Bärisches Szenario: Risse im Schutzwall
Die globale Realität sieht düsterer aus. Die OECD warnt vor massiven Überkapazitäten. Chinesische Hersteller exportierten im vergangenen Jahr 131 Millionen Tonnen Stahl. Das übersteigt die gesamte EU-Produktion.
Bis 2028 könnten die weltweiten Überkapazitäten auf 745 Millionen Tonnen anwachsen. Die Nachfrage steigt im selben Zeitraum voraussichtlich nur um 34 Millionen Tonnen. EU-Schutzzölle dämpfen diesen Druck, stoppen ihn aber nicht.
Konkrete Bremsspuren hinterlassen die USA. Washington erhebt einen Zoll von 50 Prozent auf Voestalpine-Exporte. Spezialrohre für den Öl- und Gassektor leiden darunter besonders. Das Management rechnet mit einer Ergebnisbelastung von 60 bis 80 Millionen Euro.

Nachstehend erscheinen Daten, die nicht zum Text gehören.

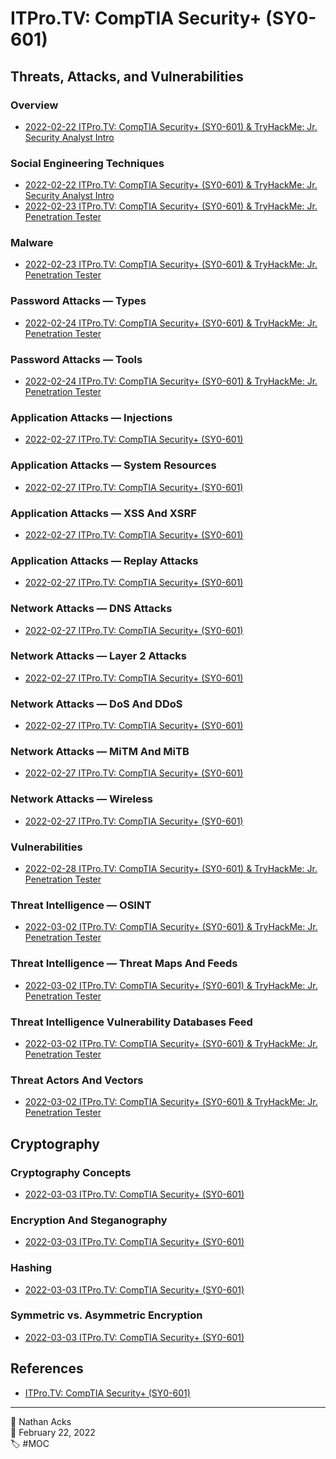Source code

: # ITPro.TV: CompTIA Security+ (SY0-601)

## Threats, Attacks, and Vulnerabilities

### Overview

* [2022-02-22 ITPro.TV: CompTIA Security+ (SY0-601) & TryHackMe: Jr. Security Analyst Intro](../log/2022-02-22-itprotv-comptia-security-plus-and-tryhackme-jr-security-analyst-intro.md)

### Social Engineering Techniques

* [2022-02-22 ITPro.TV: CompTIA Security+ (SY0-601) & TryHackMe: Jr. Security Analyst Intro](../log/2022-02-22-itprotv-comptia-security-plus-and-tryhackme-jr-security-analyst-intro.md)
* [2022-02-23 ITPro.TV: CompTIA Security+ (SY0-601) & TryHackMe: Jr. Penetration Tester](../log/2022-02-23-itprotv-comptia-security-plus-and-tryhackme-jr-penetration-tester.md)

### Malware

* [2022-02-23 ITPro.TV: CompTIA Security+ (SY0-601) & TryHackMe: Jr. Penetration Tester](../log/2022-02-23-itprotv-comptia-security-plus-and-tryhackme-jr-penetration-tester.md)

### Password Attacks — Types

* [2022-02-24 ITPro.TV: CompTIA Security+ (SY0-601) & TryHackMe: Jr. Penetration Tester](../log/2022-02-24-itprotv-comptia-security-plus-and-tryhackme-jr-penetration-tester.md)

### Password Attacks — Tools

* [2022-02-24 ITPro.TV: CompTIA Security+ (SY0-601) & TryHackMe: Jr. Penetration Tester](../log/2022-02-24-itprotv-comptia-security-plus-and-tryhackme-jr-penetration-tester.md)

### Application Attacks — Injections

* [2022-02-27 ITPro.TV: CompTIA Security+ (SY0-601)](../log/2022-02-27-itprotv-comptia-security-plus.md)

### Application Attacks — System Resources

* [2022-02-27 ITPro.TV: CompTIA Security+ (SY0-601)](../log/2022-02-27-itprotv-comptia-security-plus.md)

### Application Attacks — XSS And XSRF

* [2022-02-27 ITPro.TV: CompTIA Security+ (SY0-601)](../log/2022-02-27-itprotv-comptia-security-plus.md)

### Application Attacks — Replay Attacks

* [2022-02-27 ITPro.TV: CompTIA Security+ (SY0-601)](../log/2022-02-27-itprotv-comptia-security-plus.md)

### Network Attacks — DNS Attacks

* [2022-02-27 ITPro.TV: CompTIA Security+ (SY0-601)](../log/2022-02-27-itprotv-comptia-security-plus.md)

### Network Attacks — Layer 2 Attacks

* [2022-02-27 ITPro.TV: CompTIA Security+ (SY0-601)](../log/2022-02-27-itprotv-comptia-security-plus.md)

### Network Attacks — DoS And DDoS

* [2022-02-27 ITPro.TV: CompTIA Security+ (SY0-601)](../log/2022-02-27-itprotv-comptia-security-plus.md)

### Network Attacks — MiTM And MiTB

* [2022-02-27 ITPro.TV: CompTIA Security+ (SY0-601)](../log/2022-02-27-itprotv-comptia-security-plus.md)

### Network Attacks — Wireless

* [2022-02-27 ITPro.TV: CompTIA Security+ (SY0-601)](../log/2022-02-27-itprotv-comptia-security-plus.md)

### Vulnerabilities

* [2022-02-28 ITPro.TV: CompTIA Security+ (SY0-601) & TryHackMe: Jr. Penetration Tester](../log/2022-02-28-itprotv-comptia-security-plus-and-tryhackme-jr-penetration-tester.md)

### Threat Intelligence — OSINT

* [2022-03-02 ITPro.TV: CompTIA Security+ (SY0-601) & TryHackMe: Jr. Penetration Tester](../log/2022-03-02-itprotv-comptia-security-plus-and-tryhackme-jr-penetration-tester.md)

### Threat Intelligence — Threat Maps And Feeds

* [2022-03-02 ITPro.TV: CompTIA Security+ (SY0-601) & TryHackMe: Jr. Penetration Tester](../log/2022-03-02-itprotv-comptia-security-plus-and-tryhackme-jr-penetration-tester.md)

### Threat Intelligence Vulnerability Databases Feed

* [2022-03-02 ITPro.TV: CompTIA Security+ (SY0-601) & TryHackMe: Jr. Penetration Tester](../log/2022-03-02-itprotv-comptia-security-plus-and-tryhackme-jr-penetration-tester.md)

### Threat Actors And Vectors

* [2022-03-02 ITPro.TV: CompTIA Security+ (SY0-601) & TryHackMe: Jr. Penetration Tester](../log/2022-03-02-itprotv-comptia-security-plus-and-tryhackme-jr-penetration-tester.md)

## Cryptography

### Cryptography Concepts

* [2022-03-03 ITPro.TV: CompTIA Security+ (SY0-601)](../log/2022-03-03-itprotv-comptia-security-plus.md)

### Encryption And Steganography

* [2022-03-03 ITPro.TV: CompTIA Security+ (SY0-601)](../log/2022-03-03-itprotv-comptia-security-plus.md)

### Hashing

* [2022-03-03 ITPro.TV: CompTIA Security+ (SY0-601)](../log/2022-03-03-itprotv-comptia-security-plus.md)

### Symmetric vs. Asymmetric Encryption

* [2022-03-03 ITPro.TV: CompTIA Security+ (SY0-601)](../log/2022-03-03-itprotv-comptia-security-plus.md)

<!--

### Secure Protocols

(Chapter 17)

### Keys

### PKI Concepts

(Chapter 25)

### Certificates

### IPSec

## Identity and Access Management

(Chapter 23)

### Authentication And Authorization

(Chapter 24)

### Authentication Methods

(Chapter 12)

### Additional Authentication Methods

### Biometrics

### Authentication Protocols — PAP And CHAP

### Authentication Protocols — EAP and 802.1X

### Authentication Protocols — RADIUS and TACACS

### Authentication Protocols — Kerberos

### Access Control Schemes

### Account Management — Account Types

### Account Management — Password Policies

### Account Management — Account Policies

## Implementing Security

### Application Security

(Chapter 11)

### Physical Security

(Chapter 15)

### Wireless Security

(Chapter 20)

### Secure Data Destruction

(Chapter 9)

### Host Security — Endpoint Protection

(Chapter 18)

### Host Security — Hardening

### Mobile Device Deployment

(Chapter 21)

### Mobile Device Management And Enforcement

### Mobile Device Connections

### Specialized Systems

(Chapter 26)

### Network Security — Segmentation

(Chapter 19)

### Network Security — VPNs

### Network Security — Proxies And Load Balancing

### Network Security — Port Security

### Network Security — Firewalls

### Network Security — NIDS And NIPS

## Cloud and Virtualization

### Virtualization

(Chapter 10)

### Cloud Concepts

### Cloud Services

### Cloud Models

### Computing Types

(Chapter 14)

### Cloud Security Controls

(Chapter 22)

## Operational Resiliency

(Chapter 13)

### Hardware Redundancy

### Site Redundancy

### Non-Persistence Concepts

### Backup And Recovery

## Operational Security and Incident Response

### Network Reconnaissance And Discovery

### Packet Capture And Replay

### Vulnerability Scans

(Chapter 7)

### SIEM And SOAR Systems

### Pentesting Techniques

(Chapter 8)

### Pentesting Exercise Types

### Digital Forensics Concepts

(Chapter 30)

### Investigational Data Sources

(Chapter 28)

### Incident Response Process

(Chapter 27)

### Incident Response Plans

(Chapter 29)

### Attack Frameworks

## Governance, Risk, and Compliance

### Security Controls

(Chapter 31)

### Regulations, Standards And Frameworks

(Chapter 32)

### Spotlight On General Data Protection Regulation

### Organizational Security Policies — Personnel

(Chapter 33)

### Organizational Security Policies — 3rd Party Risk

### Organizational Security Policies — Data

### Organizational Security Policies — Other Areas

### Risk Management Concepts — Vocabulary

(Chapter 34)

### Risk Management Concepts — Types & Strategies

### Risk Management Concepts — Risk Analysis

### Risk Management Concepts Business Impact Analysis

### Privacy and Data Sensitivity — Breaches & Data Types

(Chapter 35)

### Privacy and Data Sensitivity — Privacy Enhancing Tech

### Privacy and Data Sensitivity — Roles & Responsibilities

### Privacy and Data Sensitivity — Other Areas

-->

## References

* [ITPro.TV: CompTIA Security+ (SY0-601)](https://www.itpro.tv/courses/security/security-sy0601/)

- - - -

<span aria-hidden="true">👤</span> Nathan Acks  
<span aria-hidden="true">📅</span> February 22, 2022  
<span aria-hidden="true">🏷️</span> #MOC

Hinzu kommt die schwache Automobilsparte. Im Komponentenbereich erwartet der Konzern bis zum Ende des Geschäftsjahres keine spürbare Erholung. Die grüne Transformation birgt ebenfalls Gefahren. Das Management warnt vor fehlenden Strom- und Wasserstoffnetzen. Ohne wettbewerbsfähige Energiepreise gerät das Projekt ins Stocken. Die Folge: ein Risiko für den gesamten Umbau.

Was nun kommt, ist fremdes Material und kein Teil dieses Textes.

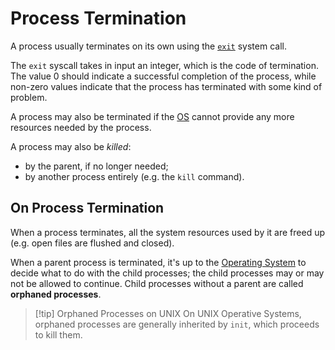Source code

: # Process Termination

A process usually terminates on its own using the [`exit`](/Systems%20and%20Networking/Unit%201/Operating%20System/System%20Calls.md#Common%20System%20Calls) system call.

The `exit` syscall takes in input an integer, which is the code of termination. The value 0 should indicate a successful completion of the process, while non-zero values indicate that the process has terminated with some kind of problem.

A process may also be terminated if the [OS](/Systems%20and%20Networking/Unit%201/Operating%20System/Operating%20System.md) cannot provide any more resources needed by the process.

A process may also be *killed*:
- by the parent, if no longer needed;
- by another process entirely (e.g. the `kill` command).

## On Process Termination

When a process terminates, all the system resources used by it are freed up (e.g. open files are flushed and closed).

When a parent process is terminated, it's up to the [Operating System](/Systems%20and%20Networking/Unit%201/Operating%20System/Operating%20System.md) to decide what to do with the child processes; the child processes may or may not be allowed to continue. Child processes without a parent are called **orphaned processes**.

> [!tip] Orphaned Processes on UNIX
> On UNIX Operative Systems, orphaned processes are generally inherited by `init`, which proceeds to kill them.

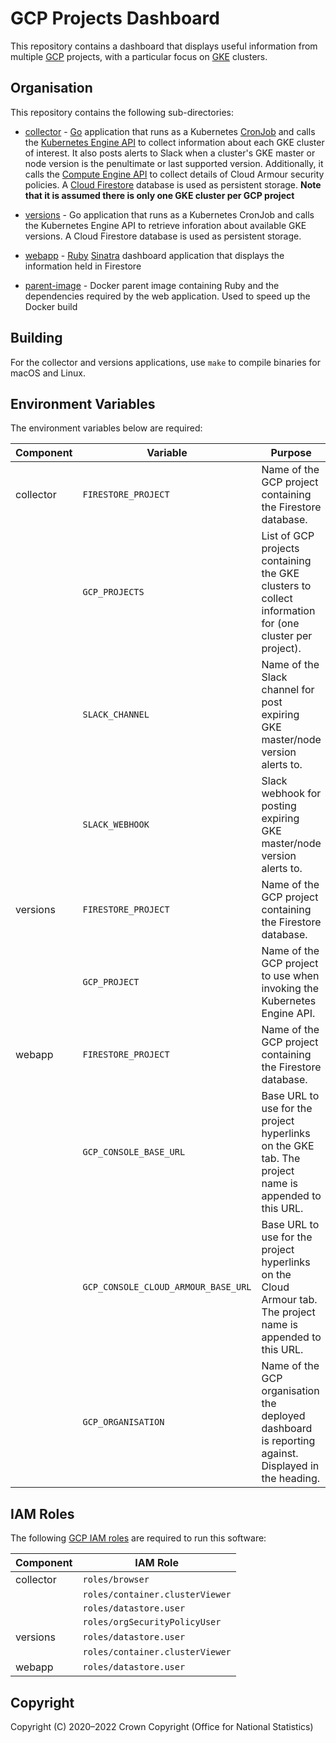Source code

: # GCP Projects Dashboard
This repository contains a dashboard that displays useful information from multiple [GCP](https://cloud.google.com/) projects, with a particular focus on [GKE](https://cloud.google.com/kubernetes-engine) clusters.

## Organisation
This repository contains the following sub-directories:

* [collector](https://github.com/ONSdigital/gcp-projects-dashboard/tree/master/collector) - [Go](https://golang.org/) application that runs as a Kubernetes [CronJob](https://kubernetes.io/docs/concepts/workloads/controllers/cron-jobs/) and calls the [Kubernetes Engine API](https://cloud.google.com/kubernetes-engine/docs/reference/rest) to collect information about each GKE cluster of interest. It also posts alerts to Slack when a cluster's GKE master or node version is the penultimate or last supported version. Additionally, it calls the [Compute Engine API](https://cloud.google.com/compute/docs/reference/rest/v1) to collect details of Cloud Armour security policies. A [Cloud Firestore](https://cloud.google.com/firestore/) database is used as persistent storage. **Note that it is assumed there is only one GKE cluster per GCP project**

* [versions](https://github.com/ONSdigital/gcp-projects-dashboard/tree/master/versions) - Go application that runs as a Kubernetes CronJob and calls the Kubernetes Engine API to retrieve inforation about available GKE versions. A Cloud Firestore database is used as persistent storage.

* [webapp](https://github.com/ONSdigital/gcp-projects-dashboard/tree/master/webapp) - [Ruby](https://ruby-lang.org/) [Sinatra](http://sinatrarb.com/) dashboard application that displays the information held in Firestore

* [parent-image](https://github.com/ONSdigital/gcp-projects-dashboard/tree/master/webapp-parent-image) - Docker parent image containing Ruby and the dependencies required by the web application. Used to speed up the Docker build

## Building
For the collector and versions applications, use `make` to compile binaries for macOS and Linux.

## Environment Variables
The environment variables below are required:

| Component | Variable                            | Purpose                                                                                                       |
|-----------|-------------------------------------|---------------------------------------------------------------------------------------------------------------|
| collector | `FIRESTORE_PROJECT`                 | Name of the GCP project containing the Firestore database.                                                    |
|           | `GCP_PROJECTS`                      | List of GCP projects containing the GKE clusters to collect information for (one cluster per project).        |
|           | `SLACK_CHANNEL`                     | Name of the Slack channel for post expiring GKE master/node version alerts to.                                |
|           | `SLACK_WEBHOOK`                     | Slack webhook for posting expiring GKE master/node version alerts to.                                         |
| versions  | `FIRESTORE_PROJECT`                 | Name of the GCP project containing the Firestore database.                                                    |
|           | `GCP_PROJECT`                       | Name of the GCP project to use when invoking the Kubernetes Engine API.                                       |
| webapp    | `FIRESTORE_PROJECT`                 | Name of the GCP project containing the Firestore database.                                                    |
|           | `GCP_CONSOLE_BASE_URL`              | Base URL to use for the project hyperlinks on the GKE tab. The project name is appended to this URL.          |
|           | `GCP_CONSOLE_CLOUD_ARMOUR_BASE_URL` | Base URL to use for the project hyperlinks on the Cloud Armour tab. The project name is appended to this URL. |
|           | `GCP_ORGANISATION`                  | Name of the GCP organisation the deployed dashboard is reporting against. Displayed in the heading.           |

## IAM Roles
The following [GCP IAM roles](https://cloud.google.com/iam/docs/understanding-roles) are required to run this software:

| Component | IAM Role                        |
|-----------|---------------------------------|
| collector | `roles/browser`                 |
|           | `roles/container.clusterViewer` |
|           | `roles/datastore.user`          |
|           | `roles/orgSecurityPolicyUser`   |
| versions  | `roles/datastore.user`          |
|           | `roles/container.clusterViewer` |
| webapp    | `roles/datastore.user`          |

## Copyright
Copyright (C) 2020&ndash;2022 Crown Copyright (Office for National Statistics)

Das Chartbild spiegelt diese Skepsis wider. Die Aktie rutschte zuletzt unter die 50-Tage-Linie bei 44,91 Euro. Auch der 100-Tage-Durchschnitt von 43,67 Euro ging verloren. Der RSI-Wert von 35 deutet auf eine überverkaufte Situation hin. Das kann eine Gegenbewegung auslösen, zeigt aber primär den hohen Verkaufsdruck.
Ausblick: Q1-Zahlen als nächster Katalysator
Falls das neue EU-Safeguard-Regime die Importströme wie geplant eindämmt, bietet das aktuelle Kursniveau eine solide Basis. Auch die Eurofer-Prognose stützt dieses Szenario. Der 200-Tage-Durchschnitt bei 39,86 Euro fungiert als technischer Rückhalt. Der Abstand dorthin beträgt nur noch gut drei Prozent.
Kippt die globale Industrienachfrage weiter, wackelt das EBITDA-Ziel für 2026/27. Eine restriktive US-Geldpolitik oder neue geopolitische Schocks im Nahen Osten könnten die Energiepreise treiben. Das Unternehmen selbst sieht geopolitische Instabilität als massiven Unsicherheitsfaktor.
Der nächste konkrete Prüfstein naht. Die Erstquartalsmeldung zum Geschäftsjahr 2026/27 liefert die ersten harten Fakten zur Wirkung des neuen Schutzregimes. Anleger achten dabei besonders auf die EBITDA-Marge der Steel Division. Sie dient als früher Indikator. Hält die Marge trotz Preisdruck, trägt der regulatorische Rückenwind die anstehenden Transformationskosten.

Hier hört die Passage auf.